Moore and Barberis found Kolker should have granted judgment for Pilot.
Moore wrote that it wasn’t reasonably foreseeable that a third party would obtain a roll of toilet paper and balance it in a way to booby trap the stall.
He wrote that the identity of the individual who caused the injuries was unknown and he found no evidence relating to how Pilot and Denny’s coexist.
He wrote that to ensure it didn’t happen again, Pilot would have to hire restroom monitors and privacy would be infringed.
Wharton found Pearson was on Pilot’s premises for business purposes regardless of whether she shopped there.
He wrote that the question was whether it was reasonably foreseeable that a patron might place a roll of toilet paper anywhere it might pose a risk.
Neither Moore nor Wharton brought up workers’ compensation.
Rich brought it up in the rehearing petition, writing that the workers’ compensation commission awarded temporary benefits for the same injury in 2018.
He wrote that Barberis, while sitting on the Fifth District workers’ compensation division, authored a decision that reversed the commission.
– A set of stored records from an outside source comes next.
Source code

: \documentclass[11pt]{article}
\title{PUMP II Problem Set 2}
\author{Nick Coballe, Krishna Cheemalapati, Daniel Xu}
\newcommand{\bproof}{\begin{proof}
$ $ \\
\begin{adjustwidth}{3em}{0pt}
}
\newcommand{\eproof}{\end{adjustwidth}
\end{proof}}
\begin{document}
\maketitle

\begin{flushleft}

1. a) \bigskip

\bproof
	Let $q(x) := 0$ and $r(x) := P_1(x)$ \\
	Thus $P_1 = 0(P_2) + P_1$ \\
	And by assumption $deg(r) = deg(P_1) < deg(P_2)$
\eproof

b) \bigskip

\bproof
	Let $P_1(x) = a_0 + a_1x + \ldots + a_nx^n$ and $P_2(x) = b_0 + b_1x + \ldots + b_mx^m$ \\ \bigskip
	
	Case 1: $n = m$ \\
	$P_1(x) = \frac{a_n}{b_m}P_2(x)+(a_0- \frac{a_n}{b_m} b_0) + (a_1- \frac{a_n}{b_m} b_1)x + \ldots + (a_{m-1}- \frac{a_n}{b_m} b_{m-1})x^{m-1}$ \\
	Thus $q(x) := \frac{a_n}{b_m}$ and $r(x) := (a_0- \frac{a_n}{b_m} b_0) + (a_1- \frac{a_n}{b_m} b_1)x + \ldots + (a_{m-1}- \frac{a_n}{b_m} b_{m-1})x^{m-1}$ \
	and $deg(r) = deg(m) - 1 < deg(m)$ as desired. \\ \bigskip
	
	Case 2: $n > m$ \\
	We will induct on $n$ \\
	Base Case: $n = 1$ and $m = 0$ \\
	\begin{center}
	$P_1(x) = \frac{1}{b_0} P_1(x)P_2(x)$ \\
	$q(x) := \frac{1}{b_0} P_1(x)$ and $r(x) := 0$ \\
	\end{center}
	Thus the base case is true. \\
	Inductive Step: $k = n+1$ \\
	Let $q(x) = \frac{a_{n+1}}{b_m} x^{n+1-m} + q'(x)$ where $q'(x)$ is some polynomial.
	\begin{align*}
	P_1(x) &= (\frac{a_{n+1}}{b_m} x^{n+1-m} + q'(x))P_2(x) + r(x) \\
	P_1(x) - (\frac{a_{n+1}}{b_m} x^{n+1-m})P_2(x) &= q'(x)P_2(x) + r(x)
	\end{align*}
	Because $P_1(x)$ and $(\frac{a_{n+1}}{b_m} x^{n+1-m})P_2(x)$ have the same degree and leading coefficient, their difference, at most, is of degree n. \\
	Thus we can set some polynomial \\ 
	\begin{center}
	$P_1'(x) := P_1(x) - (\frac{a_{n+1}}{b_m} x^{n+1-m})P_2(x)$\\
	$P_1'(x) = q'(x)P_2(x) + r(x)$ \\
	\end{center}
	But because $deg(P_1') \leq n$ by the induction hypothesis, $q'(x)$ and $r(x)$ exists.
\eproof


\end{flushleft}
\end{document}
Barberis found no connection between Denny’s and the mechanism of injury.
“The mechanism of injury is the same issue whether the claim is based on the Workers’ Compensation Act or the common law,” Rich wrote.
He wrote that Barberis had already expressed his views of the merits of plaintiff’s injury case arising from the same accident.
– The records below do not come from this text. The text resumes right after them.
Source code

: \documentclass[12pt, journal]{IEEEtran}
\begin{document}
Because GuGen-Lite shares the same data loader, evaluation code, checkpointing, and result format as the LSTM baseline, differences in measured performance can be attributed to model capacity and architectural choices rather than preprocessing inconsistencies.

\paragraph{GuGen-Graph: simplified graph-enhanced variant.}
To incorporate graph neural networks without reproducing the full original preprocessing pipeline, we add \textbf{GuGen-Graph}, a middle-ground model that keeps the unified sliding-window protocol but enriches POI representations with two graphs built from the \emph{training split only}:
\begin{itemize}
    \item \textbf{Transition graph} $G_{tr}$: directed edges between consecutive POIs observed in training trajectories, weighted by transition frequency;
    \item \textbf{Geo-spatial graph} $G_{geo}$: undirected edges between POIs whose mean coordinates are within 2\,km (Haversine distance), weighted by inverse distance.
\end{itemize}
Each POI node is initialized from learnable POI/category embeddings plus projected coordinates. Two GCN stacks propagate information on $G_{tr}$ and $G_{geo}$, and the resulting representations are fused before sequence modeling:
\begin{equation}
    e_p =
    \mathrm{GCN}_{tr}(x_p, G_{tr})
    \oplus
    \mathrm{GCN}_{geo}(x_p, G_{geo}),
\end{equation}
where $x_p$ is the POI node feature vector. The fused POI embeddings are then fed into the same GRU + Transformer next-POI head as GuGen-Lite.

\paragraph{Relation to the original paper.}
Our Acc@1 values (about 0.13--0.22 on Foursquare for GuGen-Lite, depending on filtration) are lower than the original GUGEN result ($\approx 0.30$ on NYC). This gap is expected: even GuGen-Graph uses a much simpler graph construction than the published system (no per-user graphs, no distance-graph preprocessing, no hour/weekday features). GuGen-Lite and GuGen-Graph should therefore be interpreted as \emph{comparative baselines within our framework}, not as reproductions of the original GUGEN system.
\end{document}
He wrote that there was no mechanism for a change of appellate court justices.
“Further, the first time plaintiff appellee learned who was on the panel was the day of oral argument, meaning that Justice Barberis and the panel had already reviewed the briefing and the record,” he wrote.
“Plaintiff as well as the public had the right to believe that Justice Barberis would recuse himself once he realized that this was the same case over which he had previously presided.”
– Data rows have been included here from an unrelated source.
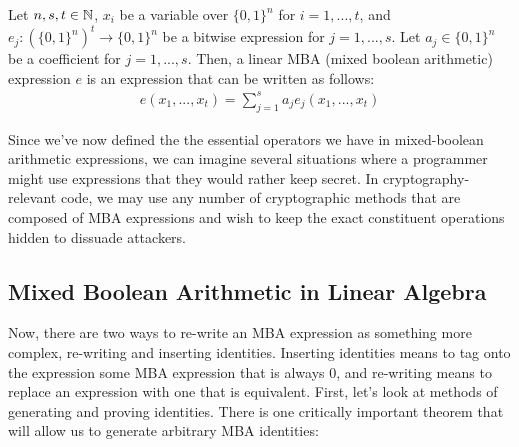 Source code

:  {Let $n,s,t \in \mathbb{N}$, $x_i$ be a variable over $\{0,1\}^n$ for
$i = 1,...,t$, and $e_j : (\{0,1\}^n)^t \rightarrow \{0,1\}^n$ be a bitwise expression for
$j = 1,...,s$. Let $a_j\in \{0,1\}^n$ be a coefficient for $j = 1,...,s$.
Then, a linear MBA (mixed boolean arithmetic) expression $e$ is an expression that can be written as follows:
\begin{align*}
    e(x_1, ..., x_t) = \sum_{j=1}^s a_j e_j(x_1,...,x_t)
\end{align*}
}
\par Since we've now defined the the essential operators we have in mixed-boolean 
arithmetic
expressions, we can imagine several situations where a programmer might use expressions 
that they would rather keep secret. In cryptography-relevant code, we may use any
number of cryptographic methods that are composed of MBA 
expressions
and wish to keep the exact constituent operations hidden 
to dissuade attackers. 
\\
\subsection{Mixed Boolean Arithmetic in Linear Algebra}
Now, there are two ways to re-write an MBA expression as something more complex, 
re-writing and inserting identities. Inserting identities means to tag onto
the expression some MBA expression that is always 0, and re-writing means to 
replace an expression with one that is equivalent. First, let's look at methods
of generating and proving identities. There is one critically important theorem 
that will allow us to generate arbitrary MBA identities:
He wrote that Pilot employees knew patrons would misplace and misuse toilet paper, and that they all acknowledged it could create a hazard.
He wrote that it was certainly no burden for Pilot to keep toilet paper rolls where they should be.
The three judges who heard the case will render a decision on the rehearing petition.
If they deny it, Pearson would have 35 days to petition the Supreme Court for leave to appeal their decision.
Pilot has no right to respond to the petition, but the judges can request a response.